● **SUPPLIED RECORDS**
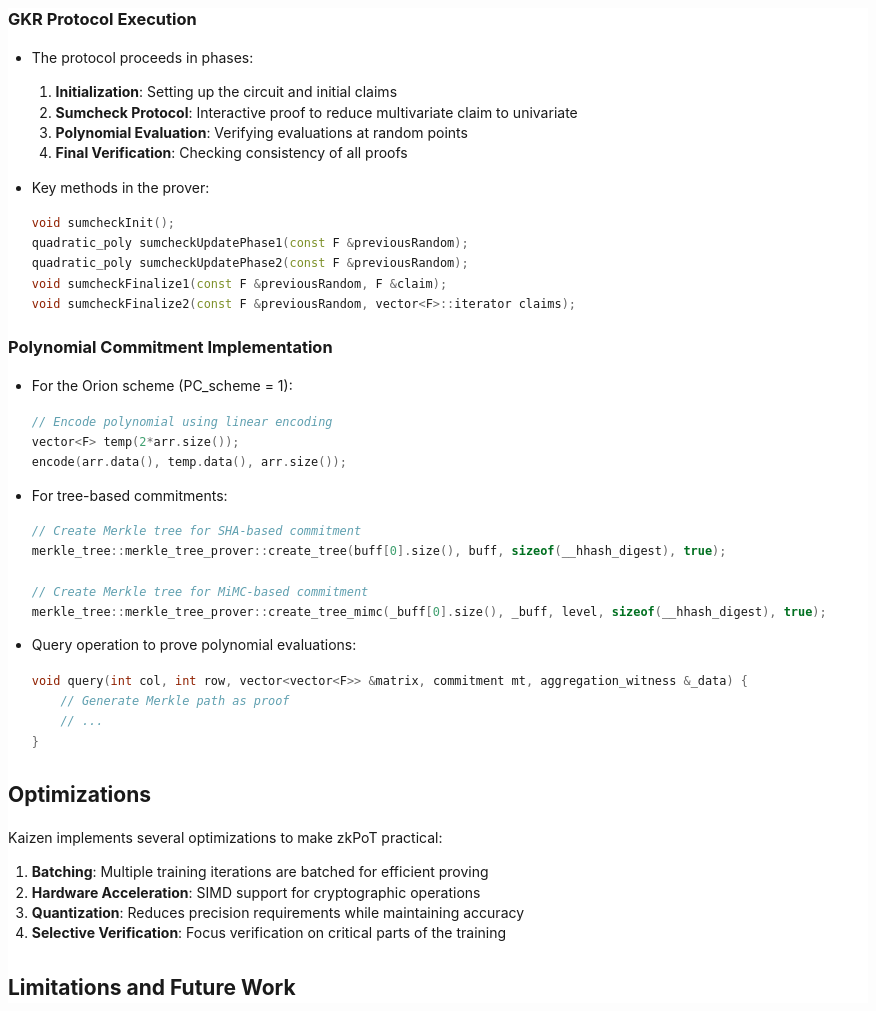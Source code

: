 ### GKR Protocol Execution
- The protocol proceeds in phases:
  1. **Initialization**: Setting up the circuit and initial claims
  2. **Sumcheck Protocol**: Interactive proof to reduce multivariate claim to univariate
  3. **Polynomial Evaluation**: Verifying evaluations at random points
  4. **Final Verification**: Checking consistency of all proofs

- Key methods in the prover:
  ```cpp
  void sumcheckInit();
  quadratic_poly sumcheckUpdatePhase1(const F &previousRandom);
  quadratic_poly sumcheckUpdatePhase2(const F &previousRandom);
  void sumcheckFinalize1(const F &previousRandom, F &claim);
  void sumcheckFinalize2(const F &previousRandom, vector<F>::iterator claims);
  ```

### Polynomial Commitment Implementation
- For the Orion scheme (PC_scheme = 1):
  ```cpp
  // Encode polynomial using linear encoding
  vector<F> temp(2*arr.size());
  encode(arr.data(), temp.data(), arr.size());
  ```

- For tree-based commitments:
  ```cpp
  // Create Merkle tree for SHA-based commitment
  merkle_tree::merkle_tree_prover::create_tree(buff[0].size(), buff, sizeof(__hhash_digest), true);

  // Create Merkle tree for MiMC-based commitment
  merkle_tree::merkle_tree_prover::create_tree_mimc(_buff[0].size(), _buff, level, sizeof(__hhash_digest), true);
  ```

- Query operation to prove polynomial evaluations:
  ```cpp
  void query(int col, int row, vector<vector<F>> &matrix, commitment mt, aggregation_witness &_data) {
      // Generate Merkle path as proof
      // ...
  }
  ```

## Optimizations

Kaizen implements several optimizations to make zkPoT practical:

1. **Batching**: Multiple training iterations are batched for efficient proving
2. **Hardware Acceleration**: SIMD support for cryptographic operations
3. **Quantization**: Reduces precision requirements while maintaining accuracy
4. **Selective Verification**: Focus verification on critical parts of the training

## Limitations and Future Work
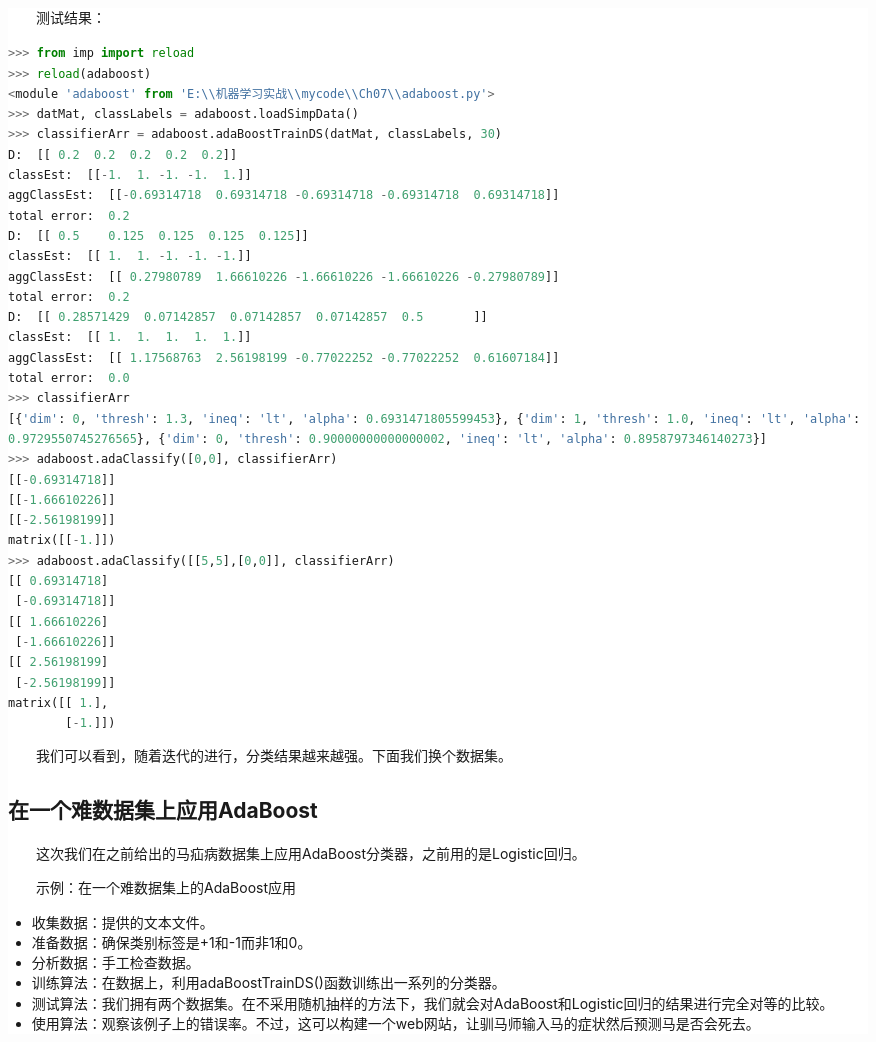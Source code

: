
 ```python
```
&emsp;&emsp;测试结果：

```python
>>> from imp import reload
>>> reload(adaboost)
<module 'adaboost' from 'E:\\机器学习实战\\mycode\\Ch07\\adaboost.py'>
>>> datMat, classLabels = adaboost.loadSimpData()
>>> classifierArr = adaboost.adaBoostTrainDS(datMat, classLabels, 30)
D:  [[ 0.2  0.2  0.2  0.2  0.2]]
classEst:  [[-1.  1. -1. -1.  1.]]
aggClassEst:  [[-0.69314718  0.69314718 -0.69314718 -0.69314718  0.69314718]]
total error:  0.2
D:  [[ 0.5    0.125  0.125  0.125  0.125]]
classEst:  [[ 1.  1. -1. -1. -1.]]
aggClassEst:  [[ 0.27980789  1.66610226 -1.66610226 -1.66610226 -0.27980789]]
total error:  0.2
D:  [[ 0.28571429  0.07142857  0.07142857  0.07142857  0.5       ]]
classEst:  [[ 1.  1.  1.  1.  1.]]
aggClassEst:  [[ 1.17568763  2.56198199 -0.77022252 -0.77022252  0.61607184]]
total error:  0.0
>>> classifierArr
[{'dim': 0, 'thresh': 1.3, 'ineq': 'lt', 'alpha': 0.6931471805599453}, {'dim': 1, 'thresh': 1.0, 'ineq': 'lt', 'alpha': 0.9729550745276565}, {'dim': 0, 'thresh': 0.90000000000000002, 'ineq': 'lt', 'alpha': 0.8958797346140273}]
>>> adaboost.adaClassify([0,0], classifierArr)
[[-0.69314718]]
[[-1.66610226]]
[[-2.56198199]]
matrix([[-1.]])
>>> adaboost.adaClassify([[5,5],[0,0]], classifierArr)
[[ 0.69314718]
 [-0.69314718]]
[[ 1.66610226]
 [-1.66610226]]
[[ 2.56198199]
 [-2.56198199]]
matrix([[ 1.],
        [-1.]])
```

&emsp;&emsp;我们可以看到，随着迭代的进行，分类结果越来越强。下面我们换个数据集。

## 在一个难数据集上应用AdaBoost

&emsp;&emsp;这次我们在之前给出的马疝病数据集上应用AdaBoost分类器，之前用的是Logistic回归。

&emsp;&emsp;示例：在一个难数据集上的AdaBoost应用

- 收集数据：提供的文本文件。
- 准备数据：确保类别标签是+1和-1而非1和0。
- 分析数据：手工检查数据。
- 训练算法：在数据上，利用adaBoostTrainDS()函数训练出一系列的分类器。
- 测试算法：我们拥有两个数据集。在不采用随机抽样的方法下，我们就会对AdaBoost和Logistic回归的结果进行完全对等的比较。
- 使用算法：观察该例子上的错误率。不过，这可以构建一个web网站，让驯马师输入马的症状然后预测马是否会死去。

● **WHAT THIS TASK INVOLVES**
Wherever the string "matrix" appears in the data above, copy the line it sits in.

● **WRITTEN ANSWER**
  void query(int col, int row, vector<vector<F>> &matrix, commitment mt, aggregation_witness &_data) {
matrix([[-1.]])
matrix([[ 1.],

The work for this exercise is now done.